We agree with petitioners (see Pet. 21-22) that the court's description
of Adair is somewhat imprecise. That imprecision is unlikely to have significant
practical consequences, however, and it does not warrant correction by this
Court.
Adair discussed the water rights of the Klamath Tribes in Oregon (see 723
F.2d at 1397-1398, 1408-1415), as distinct from the Klamath Basin Tribes
(which include the Yurok and Hoopa Valley Tribes in California, see note
1, supra). The court of appeals' parenthetical summary of Adair, which describes
the case as "holding that the Klamath Basin Tribes hold implied water
rights," Pet. App. 12a, is therefore technically inaccurate. The reasoning
of Adair strongly suggests, however, that the Yurok and Hoopa Valley Tribes,
like the Klamath Tribes, hold implied water rights. The court in Adair held
that the hunting and fishing rights reserved to the Klamath Tribes by an
1864 treaty carry with them an implied reservation of water rights sufficient
to support exercise of treaty hunting and fishing rights. 723 F.2d at 1408-1415.
The Ninth Circuit has held that the Yurok and Hoopa Valley Tribes have fishing
rights in the Klamath Basin. See Parravano v. Babbitt, 70 F.3d 539, 544-546
(1995), cert. denied, 518 U.S. 1016 (1996). Although no court has addressed
the question whether the Yurok and Hoopa Valley Tribes possess water rights,
the reasoning of Adair (and other precedents of this Court and the Ninth
Circuit) indicates that those Tribes would have instream flow rights sufficient
to support their fishing rights.
The court of appeals also cited Adair for the proposition that "water
rights for the Klamath Basin Tribes 'carry a priority date of time immemorial.'"

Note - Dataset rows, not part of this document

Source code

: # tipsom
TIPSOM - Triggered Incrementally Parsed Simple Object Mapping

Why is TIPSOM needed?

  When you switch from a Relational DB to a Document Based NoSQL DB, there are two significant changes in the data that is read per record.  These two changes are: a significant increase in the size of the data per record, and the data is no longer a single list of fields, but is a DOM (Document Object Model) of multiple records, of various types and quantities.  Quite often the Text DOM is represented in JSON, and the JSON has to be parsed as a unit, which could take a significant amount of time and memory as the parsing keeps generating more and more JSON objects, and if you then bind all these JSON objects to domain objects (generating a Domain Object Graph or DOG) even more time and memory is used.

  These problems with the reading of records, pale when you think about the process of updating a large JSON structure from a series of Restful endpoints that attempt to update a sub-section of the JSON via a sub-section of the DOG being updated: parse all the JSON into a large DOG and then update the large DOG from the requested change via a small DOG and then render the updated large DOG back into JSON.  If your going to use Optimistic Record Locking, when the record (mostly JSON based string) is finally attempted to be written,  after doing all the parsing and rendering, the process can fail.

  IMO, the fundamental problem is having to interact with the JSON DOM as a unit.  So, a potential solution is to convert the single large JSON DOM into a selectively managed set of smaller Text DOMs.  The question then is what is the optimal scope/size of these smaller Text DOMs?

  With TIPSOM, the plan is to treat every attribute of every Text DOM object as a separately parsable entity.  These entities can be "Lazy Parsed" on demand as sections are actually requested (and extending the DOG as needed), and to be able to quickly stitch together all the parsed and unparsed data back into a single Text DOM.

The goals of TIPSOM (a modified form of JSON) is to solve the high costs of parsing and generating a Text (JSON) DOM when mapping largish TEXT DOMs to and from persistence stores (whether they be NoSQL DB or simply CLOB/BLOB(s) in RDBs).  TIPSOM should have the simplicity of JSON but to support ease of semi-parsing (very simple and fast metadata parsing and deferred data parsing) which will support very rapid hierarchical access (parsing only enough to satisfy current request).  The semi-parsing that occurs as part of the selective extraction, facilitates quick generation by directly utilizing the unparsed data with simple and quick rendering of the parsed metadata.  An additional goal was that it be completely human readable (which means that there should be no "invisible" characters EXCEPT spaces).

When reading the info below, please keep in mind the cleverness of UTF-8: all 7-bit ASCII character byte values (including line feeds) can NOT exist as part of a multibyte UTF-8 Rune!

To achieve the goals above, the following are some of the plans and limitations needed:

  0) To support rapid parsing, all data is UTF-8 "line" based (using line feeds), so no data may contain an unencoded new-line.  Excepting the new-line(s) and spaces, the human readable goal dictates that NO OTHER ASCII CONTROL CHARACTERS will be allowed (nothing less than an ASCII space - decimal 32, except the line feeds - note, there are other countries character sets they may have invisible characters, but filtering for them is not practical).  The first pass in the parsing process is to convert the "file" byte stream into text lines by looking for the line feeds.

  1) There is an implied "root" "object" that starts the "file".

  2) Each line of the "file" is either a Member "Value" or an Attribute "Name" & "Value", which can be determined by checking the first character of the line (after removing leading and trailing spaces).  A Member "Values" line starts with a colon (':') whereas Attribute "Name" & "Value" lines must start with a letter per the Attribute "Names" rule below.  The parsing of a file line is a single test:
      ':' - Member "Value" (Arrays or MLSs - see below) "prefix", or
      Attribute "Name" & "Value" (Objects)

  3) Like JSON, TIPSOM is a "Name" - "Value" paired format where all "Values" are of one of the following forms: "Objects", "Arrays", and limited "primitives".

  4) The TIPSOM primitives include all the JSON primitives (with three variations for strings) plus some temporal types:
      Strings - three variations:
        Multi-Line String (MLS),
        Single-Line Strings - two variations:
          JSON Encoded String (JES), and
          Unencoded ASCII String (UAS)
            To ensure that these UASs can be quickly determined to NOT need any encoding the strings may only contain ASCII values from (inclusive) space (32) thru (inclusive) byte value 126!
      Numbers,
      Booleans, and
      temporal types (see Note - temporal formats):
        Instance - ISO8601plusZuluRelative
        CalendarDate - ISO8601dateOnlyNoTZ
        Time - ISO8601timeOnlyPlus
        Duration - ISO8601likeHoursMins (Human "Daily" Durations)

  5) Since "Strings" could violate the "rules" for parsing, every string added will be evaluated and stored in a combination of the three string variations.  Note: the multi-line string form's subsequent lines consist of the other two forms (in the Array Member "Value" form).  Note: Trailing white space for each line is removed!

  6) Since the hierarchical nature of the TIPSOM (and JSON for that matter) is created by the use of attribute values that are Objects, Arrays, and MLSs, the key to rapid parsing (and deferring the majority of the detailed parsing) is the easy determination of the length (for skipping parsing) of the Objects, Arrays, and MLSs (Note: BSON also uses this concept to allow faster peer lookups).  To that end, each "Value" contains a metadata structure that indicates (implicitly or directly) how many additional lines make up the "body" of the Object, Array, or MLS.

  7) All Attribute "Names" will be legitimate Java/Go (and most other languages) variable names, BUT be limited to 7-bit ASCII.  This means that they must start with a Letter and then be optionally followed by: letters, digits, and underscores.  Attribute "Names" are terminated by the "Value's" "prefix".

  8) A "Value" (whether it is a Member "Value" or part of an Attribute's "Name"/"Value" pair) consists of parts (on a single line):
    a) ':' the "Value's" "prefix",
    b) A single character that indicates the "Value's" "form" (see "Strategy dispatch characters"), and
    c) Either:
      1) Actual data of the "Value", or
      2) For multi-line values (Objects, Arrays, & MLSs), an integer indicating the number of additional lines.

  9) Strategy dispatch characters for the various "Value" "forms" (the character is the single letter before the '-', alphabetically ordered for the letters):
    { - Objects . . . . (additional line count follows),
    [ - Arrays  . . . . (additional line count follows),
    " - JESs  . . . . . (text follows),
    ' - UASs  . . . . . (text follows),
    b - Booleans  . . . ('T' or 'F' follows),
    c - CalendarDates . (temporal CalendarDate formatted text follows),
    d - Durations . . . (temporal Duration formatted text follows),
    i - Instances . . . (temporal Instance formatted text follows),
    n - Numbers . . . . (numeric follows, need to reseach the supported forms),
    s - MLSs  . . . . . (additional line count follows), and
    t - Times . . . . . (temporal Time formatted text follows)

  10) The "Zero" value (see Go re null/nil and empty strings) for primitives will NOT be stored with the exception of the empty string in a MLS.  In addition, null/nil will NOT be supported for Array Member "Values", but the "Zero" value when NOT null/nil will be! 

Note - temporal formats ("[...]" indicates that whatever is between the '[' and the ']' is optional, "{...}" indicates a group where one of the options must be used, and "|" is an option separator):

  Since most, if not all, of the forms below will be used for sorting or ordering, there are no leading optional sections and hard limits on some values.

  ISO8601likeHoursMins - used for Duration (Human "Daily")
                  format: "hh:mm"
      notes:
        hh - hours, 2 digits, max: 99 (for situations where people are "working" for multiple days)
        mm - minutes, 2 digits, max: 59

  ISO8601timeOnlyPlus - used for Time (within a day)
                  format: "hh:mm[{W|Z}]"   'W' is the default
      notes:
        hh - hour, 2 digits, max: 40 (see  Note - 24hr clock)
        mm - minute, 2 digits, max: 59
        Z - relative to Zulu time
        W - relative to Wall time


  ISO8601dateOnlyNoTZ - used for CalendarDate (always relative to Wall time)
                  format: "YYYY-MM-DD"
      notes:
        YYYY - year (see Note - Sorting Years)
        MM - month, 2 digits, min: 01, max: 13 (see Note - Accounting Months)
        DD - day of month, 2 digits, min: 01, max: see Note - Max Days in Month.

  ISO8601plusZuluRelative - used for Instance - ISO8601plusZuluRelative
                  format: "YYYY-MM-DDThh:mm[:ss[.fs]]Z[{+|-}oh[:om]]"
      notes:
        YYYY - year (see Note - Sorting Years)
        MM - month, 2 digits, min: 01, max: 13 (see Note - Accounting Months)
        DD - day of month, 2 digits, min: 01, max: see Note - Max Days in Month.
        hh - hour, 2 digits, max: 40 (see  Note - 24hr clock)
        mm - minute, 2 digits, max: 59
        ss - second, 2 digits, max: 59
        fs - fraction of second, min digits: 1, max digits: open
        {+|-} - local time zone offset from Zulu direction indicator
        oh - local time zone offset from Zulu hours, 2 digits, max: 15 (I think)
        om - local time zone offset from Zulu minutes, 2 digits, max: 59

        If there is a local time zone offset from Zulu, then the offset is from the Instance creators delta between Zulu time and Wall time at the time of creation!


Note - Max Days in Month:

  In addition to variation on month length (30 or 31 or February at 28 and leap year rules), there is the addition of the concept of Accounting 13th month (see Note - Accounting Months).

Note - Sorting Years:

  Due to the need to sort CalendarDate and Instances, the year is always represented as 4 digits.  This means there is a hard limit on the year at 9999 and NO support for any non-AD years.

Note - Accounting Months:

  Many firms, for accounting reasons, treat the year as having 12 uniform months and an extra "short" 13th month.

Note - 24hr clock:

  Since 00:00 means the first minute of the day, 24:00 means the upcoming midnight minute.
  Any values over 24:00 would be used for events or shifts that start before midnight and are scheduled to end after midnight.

Pet. App. 12a (quoting Adair, 723 F.2d at 1414). As we explain above, the
decision in Adair does not directly address the water rights of the Yurok
and Hoopa Valley Tribes. And because the water rights of those Tribes are
derived from different provisions of law than are the rights of the Klamath
Tribes, the priority dates of the various Tribes are not necessarily the
same.2 The court of appeals' imprecision is unlikely to have meaningful
practical consequences, however, particularly in light of its explicit recognition
(see Pet. App. 2a, 13a n.3) that "questions of relative amounts and
priorities, at least within the State of Oregon, will be decided" in
the pending state adjudication.
CONCLUSION
The petition for a writ of certiorari should be denied.
Respectfully submitted.
SETH P. WAXMAN
Solicitor General
LOIS J. SCHIFFER
Assistant Attorney General
DAVID C. SHILTON
JEFFREY C. DOBBINS
Attorneys
JUNE 2000
1 The term "Klamath Basin Tribes" includes the Klamath, Yurok,
and Hoopa Valley Tribes. Pet. App. 4a.
2 A memorandum issued by the Regional Solicitor of the Department of the
Interior states that "[t]he executive orders setting aside what are
now the Yurok and Hoopa Valley Reservations also reserved rights to an instream
flow of water sufficient to protect the Tribes' rights to take fish within
their reservations." Pet. App. 36a. The memorandum further states that
"[t]he priority date[s] of the Yurok and Hoopa water rights are at
least as early as 1891, and may be earlier." Id. at 37a.